— TASK DESCRIPTION —
After reading the records, print them all again exactly as they stand.

— DATASET ENTRIES —
◆ ◆ ◆
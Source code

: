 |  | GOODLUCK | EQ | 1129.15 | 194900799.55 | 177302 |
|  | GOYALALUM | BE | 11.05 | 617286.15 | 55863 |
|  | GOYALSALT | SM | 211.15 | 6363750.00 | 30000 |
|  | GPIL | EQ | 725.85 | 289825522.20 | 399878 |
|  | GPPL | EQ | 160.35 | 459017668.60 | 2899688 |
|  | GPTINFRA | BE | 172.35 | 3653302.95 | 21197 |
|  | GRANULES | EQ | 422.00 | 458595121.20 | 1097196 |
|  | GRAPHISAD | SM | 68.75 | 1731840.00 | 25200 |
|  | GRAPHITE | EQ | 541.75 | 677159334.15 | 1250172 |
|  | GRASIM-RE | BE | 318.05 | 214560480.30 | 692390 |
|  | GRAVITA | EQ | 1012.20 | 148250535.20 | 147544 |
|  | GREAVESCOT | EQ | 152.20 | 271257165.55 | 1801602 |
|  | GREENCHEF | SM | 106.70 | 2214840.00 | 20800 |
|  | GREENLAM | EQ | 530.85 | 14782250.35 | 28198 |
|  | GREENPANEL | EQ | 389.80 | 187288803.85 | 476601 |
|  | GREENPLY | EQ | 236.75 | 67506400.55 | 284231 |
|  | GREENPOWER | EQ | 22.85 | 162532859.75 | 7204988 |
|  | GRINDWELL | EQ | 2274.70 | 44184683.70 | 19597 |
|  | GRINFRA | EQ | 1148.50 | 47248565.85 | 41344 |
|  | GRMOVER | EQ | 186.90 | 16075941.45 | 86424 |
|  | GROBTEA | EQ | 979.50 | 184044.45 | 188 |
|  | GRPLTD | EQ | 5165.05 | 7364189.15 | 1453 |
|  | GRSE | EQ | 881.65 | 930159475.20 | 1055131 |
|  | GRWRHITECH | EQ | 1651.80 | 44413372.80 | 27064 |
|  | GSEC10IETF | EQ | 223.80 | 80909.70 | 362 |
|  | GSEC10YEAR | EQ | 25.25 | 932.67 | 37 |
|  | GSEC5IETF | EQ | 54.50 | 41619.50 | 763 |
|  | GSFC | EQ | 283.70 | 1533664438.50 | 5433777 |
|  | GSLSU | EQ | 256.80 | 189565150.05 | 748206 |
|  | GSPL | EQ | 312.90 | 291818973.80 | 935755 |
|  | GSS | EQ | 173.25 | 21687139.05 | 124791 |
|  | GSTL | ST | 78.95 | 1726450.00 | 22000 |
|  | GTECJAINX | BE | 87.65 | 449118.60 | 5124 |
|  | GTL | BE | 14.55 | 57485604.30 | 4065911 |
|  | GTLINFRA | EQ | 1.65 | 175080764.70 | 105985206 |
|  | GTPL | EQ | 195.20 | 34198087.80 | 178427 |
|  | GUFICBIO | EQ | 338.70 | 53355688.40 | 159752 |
◆ ◆ ◆
— ANSWER SPACE —
Source code

: |  | GOODLUCK | EQ | 1129.15 | 194900799.55 | 177302 |
|  | GOYALALUM | BE | 11.05 | 617286.15 | 55863 |
|  | GOYALSALT | SM | 211.15 | 6363750.00 | 30000 |
|  | GPIL | EQ | 725.85 | 289825522.20 | 399878 |
|  | GPPL | EQ | 160.35 | 459017668.60 | 2899688 |
|  | GPTINFRA | BE | 172.35 | 3653302.95 | 21197 |
|  | GRANULES | EQ | 422.00 | 458595121.20 | 1097196 |
|  | GRAPHISAD | SM | 68.75 | 1731840.00 | 25200 |
|  | GRAPHITE | EQ | 541.75 | 677159334.15 | 1250172 |
|  | GRASIM-RE | BE | 318.05 | 214560480.30 | 692390 |
|  | GRAVITA | EQ | 1012.20 | 148250535.20 | 147544 |
|  | GREAVESCOT | EQ | 152.20 | 271257165.55 | 1801602 |
|  | GREENCHEF | SM | 106.70 | 2214840.00 | 20800 |
|  | GREENLAM | EQ | 530.85 | 14782250.35 | 28198 |
|  | GREENPANEL | EQ | 389.80 | 187288803.85 | 476601 |
|  | GREENPLY | EQ | 236.75 | 67506400.55 | 284231 |
|  | GREENPOWER | EQ | 22.85 | 162532859.75 | 7204988 |
|  | GRINDWELL | EQ | 2274.70 | 44184683.70 | 19597 |
|  | GRINFRA | EQ | 1148.50 | 47248565.85 | 41344 |
|  | GRMOVER | EQ | 186.90 | 16075941.45 | 86424 |
|  | GROBTEA | EQ | 979.50 | 184044.45 | 188 |
|  | GRPLTD | EQ | 5165.05 | 7364189.15 | 1453 |
|  | GRSE | EQ | 881.65 | 930159475.20 | 1055131 |
|  | GRWRHITECH | EQ | 1651.80 | 44413372.80 | 27064 |
|  | GSEC10IETF | EQ | 223.80 | 80909.70 | 362 |
|  | GSEC10YEAR | EQ | 25.25 | 932.67 | 37 |
|  | GSEC5IETF | EQ | 54.50 | 41619.50 | 763 |
|  | GSFC | EQ | 283.70 | 1533664438.50 | 5433777 |
|  | GSLSU | EQ | 256.80 | 189565150.05 | 748206 |
|  | GSPL | EQ | 312.90 | 291818973.80 | 935755 |
|  | GSS | EQ | 173.25 | 21687139.05 | 124791 |
|  | GSTL | ST | 78.95 | 1726450.00 | 22000 |
|  | GTECJAINX | BE | 87.65 | 449118.60 | 5124 |
|  | GTL | BE | 14.55 | 57485604.30 | 4065911 |
|  | GTLINFRA | EQ | 1.65 | 175080764.70 | 105985206 |
|  | GTPL | EQ | 195.20 | 34198087.80 | 178427 |
|  | GUFICBIO | EQ | 338.70 | 53355688.40 | 159752 |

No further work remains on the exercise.